Si le concert a plu au public, c’est aussi parce qu’il était un mélange de genre. A la fois littérature (narration des histoires drôles ou pas) et musique, parole (proverbes) et danse, discours (humour) et rythme, pensée et expression corporelle (mime). Le jazz de Sigui se veut peu élitiste et populaire à souhait, sous de multiples aspects qui sont souvent indissociables pour exprimer la culture et l’âme du peuple ivoirien à qui il a fait passer un très bon moment.
Lucky Luc
Parce qu’il fabrique sa chance de ses propres efforts, Luc Sigui vient de donner en trois ans de présence officielle sur la scène, son troisième concert après ceux du Solarino et du palais de la culture.

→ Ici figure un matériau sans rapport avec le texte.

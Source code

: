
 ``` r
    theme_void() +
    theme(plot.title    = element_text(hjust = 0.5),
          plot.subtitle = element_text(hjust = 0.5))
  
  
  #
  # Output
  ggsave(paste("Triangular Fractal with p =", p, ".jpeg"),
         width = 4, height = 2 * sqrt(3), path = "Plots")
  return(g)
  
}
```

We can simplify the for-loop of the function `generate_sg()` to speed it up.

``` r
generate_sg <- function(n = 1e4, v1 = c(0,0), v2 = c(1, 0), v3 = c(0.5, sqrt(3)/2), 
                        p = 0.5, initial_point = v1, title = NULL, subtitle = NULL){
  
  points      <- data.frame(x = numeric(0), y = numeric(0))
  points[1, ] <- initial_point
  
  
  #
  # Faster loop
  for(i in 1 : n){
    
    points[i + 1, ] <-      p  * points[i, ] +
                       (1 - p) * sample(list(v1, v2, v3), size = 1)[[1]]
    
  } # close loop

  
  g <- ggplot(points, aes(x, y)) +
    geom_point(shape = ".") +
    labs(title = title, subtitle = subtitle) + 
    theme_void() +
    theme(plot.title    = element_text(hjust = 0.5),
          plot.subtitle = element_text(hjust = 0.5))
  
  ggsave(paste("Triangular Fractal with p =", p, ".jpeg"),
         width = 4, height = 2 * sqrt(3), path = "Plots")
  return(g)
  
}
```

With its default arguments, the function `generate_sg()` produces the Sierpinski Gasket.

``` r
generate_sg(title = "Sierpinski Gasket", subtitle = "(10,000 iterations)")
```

Il a son public et ce n’est pas rien. Cependant, il lui faut moins d’altruisme et à l’instar des guitar hero, des héros de la guitare, ces guitaristes surdoués portés par un charisme certain, il lui faut à Luc, plus de temps d’exécution personnel (pas le moindre solo pendant ‘‘just the two us’’), plus de percussion rythmique, d’unicité et de fusion avec son instrument. Il est peu élégant et galant de jouer d’une Gibson Es 175, la guitare, la même que Joe Pass, Steve Howe, Chuck Berry, Bono, Pat Metheny, les yeux rivés sur les frets. On risque d’oublier le public gourmand qui lors d’Anouhoumeu’’ par exemple réclamait une communion. Ça ne s’est pas fait. Ce n’est que partie remise.